Stored data ▸

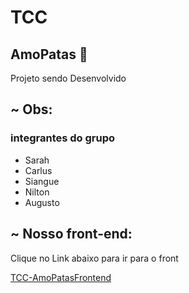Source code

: # TCC 
## AmoPatas 🐶
<p>Projeto sendo Desenvolvido</p>

## ~ Obs: 
### integrantes do grupo
<ul>
    <li>Sarah</li>
    <li>Carlus</li>
    <li>Siangue</li>
    <li>Nilton</li>
    <li>Augusto</li>
</ul>

## ~ Nosso front-end: 

<p>
    Clique no Link abaixo para ir para o front
</p>

<a href="https://github.com/Auugust0-Carnaval/TCC-AmoPatasFrontend.git">
    TCC-AmoPatasFrontend
</a>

The task ▸ Go line by line through the material above and return each one that includes "AmoPatasFrontend".

Task result ▸
<a href="https://github.com/Auugust0-Carnaval/TCC-AmoPatasFrontend.git">
    TCC-AmoPatasFrontend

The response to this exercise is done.